En ese marco, cuestionó proyectos heredados de la administración anterior, como un plan de saneamiento por 400 millones de dólares que contaba con financiamiento asegurado solo para 300 millones, y el proyecto Neptuno, que si bien preveía una inversión de 300 millones de dólares, requería otros 70 millones adicionales para poder volcar agua al sistema metropolitano, sin que esos recursos estuvieran contemplados.
Ferreri recordó además que durante 2024 OSE debió recurrir a préstamos por 40 millones de dólares para cubrir gastos corrientes, a los que se sumaron otros 17 millones en diciembre y una solicitud de endeudamiento por 55 millones presentada en febrero de 2025, pocos días antes del cambio de administración.
El presidente de OSE defendió el ajuste tarifario del 8,5% y aclaró que no se aplica de forma generalizada. Destacó que los usuarios con tarifas subsidiadas a través del Mides u otros mecanismos sociales solo tendrán un incremento paramétrico del 4,8%.
Ferreri explicó que el objetivo del ajuste no es meramente administrativo, sino asegurar la viabilidad de la empresa para sostener un fuerte salto en inversiones. Mientras que el promedio histórico de inversión anual de OSE se ubicó entre 80 y 90 millones de dólares, el nuevo plan prevé alcanzar los 180 millones de dólares por año.
Entre las prioridades se encuentra el fortalecimiento de la infraestructura para la producción de agua potable en el área metropolitana. En ese sentido, Ferreri rechazó la “falsa dicotomía” entre la construcción de una nueva planta potabilizadora y la represa de Casupá, y afirmó que ambas obras son necesarias. Ninguna de ellas, recordó, fue concretada en el período anterior.
Otro de los ejes centrales de la nueva gestión será la modernización de OSE mediante la incorporación de tecnología de punta. Ferreri anunció un plan de telemedición inteligente, que permitirá transmitir datos en tiempo real y reducir tanto los fraudes como los subregistros de consumo.

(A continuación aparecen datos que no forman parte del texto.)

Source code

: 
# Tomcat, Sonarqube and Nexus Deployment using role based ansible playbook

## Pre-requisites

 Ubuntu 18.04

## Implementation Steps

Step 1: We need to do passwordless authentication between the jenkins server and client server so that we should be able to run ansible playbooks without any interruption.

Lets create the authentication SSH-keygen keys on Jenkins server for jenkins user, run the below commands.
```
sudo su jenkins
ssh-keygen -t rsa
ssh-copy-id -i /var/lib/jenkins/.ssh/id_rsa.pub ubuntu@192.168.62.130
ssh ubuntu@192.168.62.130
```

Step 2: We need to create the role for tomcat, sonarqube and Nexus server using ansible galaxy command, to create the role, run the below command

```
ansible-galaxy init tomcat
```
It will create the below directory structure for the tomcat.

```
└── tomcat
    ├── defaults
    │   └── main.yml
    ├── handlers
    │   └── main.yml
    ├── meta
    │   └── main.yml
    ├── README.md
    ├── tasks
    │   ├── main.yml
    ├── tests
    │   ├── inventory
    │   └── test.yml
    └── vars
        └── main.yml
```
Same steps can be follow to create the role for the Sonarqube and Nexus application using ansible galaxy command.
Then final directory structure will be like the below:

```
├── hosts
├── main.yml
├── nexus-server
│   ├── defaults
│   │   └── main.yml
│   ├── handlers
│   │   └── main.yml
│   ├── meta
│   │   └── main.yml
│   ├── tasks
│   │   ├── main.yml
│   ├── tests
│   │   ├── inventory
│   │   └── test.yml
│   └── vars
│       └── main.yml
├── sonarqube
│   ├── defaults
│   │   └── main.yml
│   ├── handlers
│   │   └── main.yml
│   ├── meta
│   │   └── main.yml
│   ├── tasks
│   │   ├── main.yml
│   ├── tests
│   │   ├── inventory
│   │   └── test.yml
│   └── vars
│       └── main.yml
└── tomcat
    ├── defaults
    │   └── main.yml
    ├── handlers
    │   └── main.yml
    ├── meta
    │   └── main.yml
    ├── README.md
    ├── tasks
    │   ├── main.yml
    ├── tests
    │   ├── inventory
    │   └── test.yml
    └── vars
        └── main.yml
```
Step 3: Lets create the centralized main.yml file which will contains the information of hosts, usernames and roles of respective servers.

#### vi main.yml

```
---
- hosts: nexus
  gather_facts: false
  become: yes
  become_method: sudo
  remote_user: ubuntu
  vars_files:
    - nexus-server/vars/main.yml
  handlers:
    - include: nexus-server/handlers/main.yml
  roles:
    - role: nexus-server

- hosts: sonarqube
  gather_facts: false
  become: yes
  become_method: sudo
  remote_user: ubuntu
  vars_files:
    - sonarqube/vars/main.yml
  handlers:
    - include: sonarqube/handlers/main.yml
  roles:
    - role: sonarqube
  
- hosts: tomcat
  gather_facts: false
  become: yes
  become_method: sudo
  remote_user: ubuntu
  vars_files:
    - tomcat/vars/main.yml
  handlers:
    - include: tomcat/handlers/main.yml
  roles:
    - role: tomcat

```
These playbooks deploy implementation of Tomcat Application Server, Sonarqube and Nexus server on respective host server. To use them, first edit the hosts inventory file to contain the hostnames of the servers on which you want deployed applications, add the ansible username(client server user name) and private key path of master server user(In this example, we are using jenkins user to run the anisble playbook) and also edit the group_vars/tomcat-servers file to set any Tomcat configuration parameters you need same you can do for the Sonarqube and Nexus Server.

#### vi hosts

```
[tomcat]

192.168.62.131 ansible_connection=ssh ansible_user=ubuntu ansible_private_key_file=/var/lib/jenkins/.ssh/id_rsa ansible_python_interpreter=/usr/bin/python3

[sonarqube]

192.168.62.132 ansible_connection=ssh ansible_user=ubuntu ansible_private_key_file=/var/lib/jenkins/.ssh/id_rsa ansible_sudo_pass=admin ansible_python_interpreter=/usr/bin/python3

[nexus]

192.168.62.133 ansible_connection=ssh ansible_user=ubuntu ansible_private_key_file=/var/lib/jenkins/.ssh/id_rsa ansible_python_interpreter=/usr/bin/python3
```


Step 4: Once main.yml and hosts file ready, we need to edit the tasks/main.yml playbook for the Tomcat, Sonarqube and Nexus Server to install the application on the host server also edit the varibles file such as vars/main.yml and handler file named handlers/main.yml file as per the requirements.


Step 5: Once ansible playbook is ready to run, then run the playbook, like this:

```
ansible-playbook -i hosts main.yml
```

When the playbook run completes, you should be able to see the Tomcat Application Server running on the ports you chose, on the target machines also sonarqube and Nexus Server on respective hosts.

Actualmente, alrededor del 50% del agua producida no se factura. De ese total, un 15% corresponde a pérdidas comerciales, como conexiones irregulares o fraudes, y un 35% a pérdidas físicas en la red. Además de la telemedición en los hogares, OSE prevé instalar sistemas de macro-medición con sensores inteligentes en las redes, lo que permitirá detectar fugas con mayor rapidez y mejorar la eficiencia en las reparaciones.

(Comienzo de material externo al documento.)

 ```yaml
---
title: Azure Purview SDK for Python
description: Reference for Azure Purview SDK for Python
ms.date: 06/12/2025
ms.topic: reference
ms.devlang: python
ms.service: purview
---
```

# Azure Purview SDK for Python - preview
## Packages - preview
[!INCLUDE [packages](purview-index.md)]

Ferreri comparó este proceso con la modernización de la Dirección General Impositiva en la década pasada, cuando la incorporación de tecnología permitió reducir de forma significativa la evasión del IVA. “La idea es combinar captura de datos en tiempo real con equipos de respuesta rápida para solucionar fraudes, reparar instalaciones y sustituir tuberías”, explicó.

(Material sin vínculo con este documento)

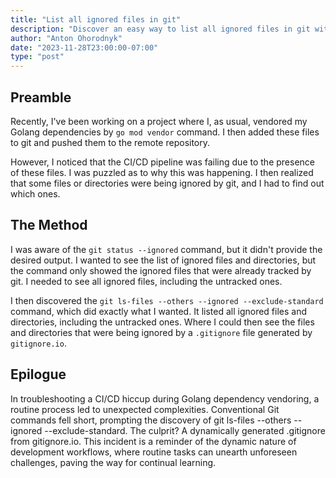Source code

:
 ```yaml
---
title: "List all ignored files in git"
description: "Discover an easy way to list all ignored files in git with one simple command."
author: "Anton Ohorodnyk"
date: "2023-11-28T23:00:00-07:00"
type: "post"
---
```

## Preamble

Recently, I've been working on a project where I, as usual, vendored my Golang dependencies by `go mod vendor` command. I then added these files to git and pushed them to the remote repository.

However, I noticed that the CI/CD pipeline was failing due to the presence of these files. I was puzzled as to why this was happening. I then realized that some files or directories were being ignored by git, and I had to find out which ones.

## The Method

I was aware of the `git status --ignored` command, but it didn't provide the desired output. I wanted to see the list of ignored files and directories, but the command only showed the ignored files that were already tracked by git. I needed to see all ignored files, including the untracked ones.

I then discovered the `git ls-files --others --ignored --exclude-standard` command, which did exactly what I wanted. It listed all ignored files and directories, including the untracked ones. Where I could then see the files and directories that were being ignored by a `.gitignore` file generated by `gitignore.io`.

## Epilogue

In troubleshooting a CI/CD hiccup during Golang dependency vendoring, a routine process led to unexpected complexities. Conventional Git commands fell short, prompting the discovery of git ls-files --others --ignored --exclude-standard. The culprit? A dynamically generated .gitignore from gitignore.io. This incident is a reminder of the dynamic nature of development workflows, where routine tasks can unearth unforeseen challenges, paving the way for continual learning.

El presidente de OSE subrayó que las decisiones adoptadas buscan garantizar la sustentabilidad de la empresa y asegurar el acceso al agua potable y al saneamiento como un derecho humano básico. “No es algo que nos provoque ninguna satisfacción tener que generar aumentos, pero esto permitirá recomponer la viabilidad de OSE y asegurar que tengamos una empresa viable para poder cumplir” con su función, agregó.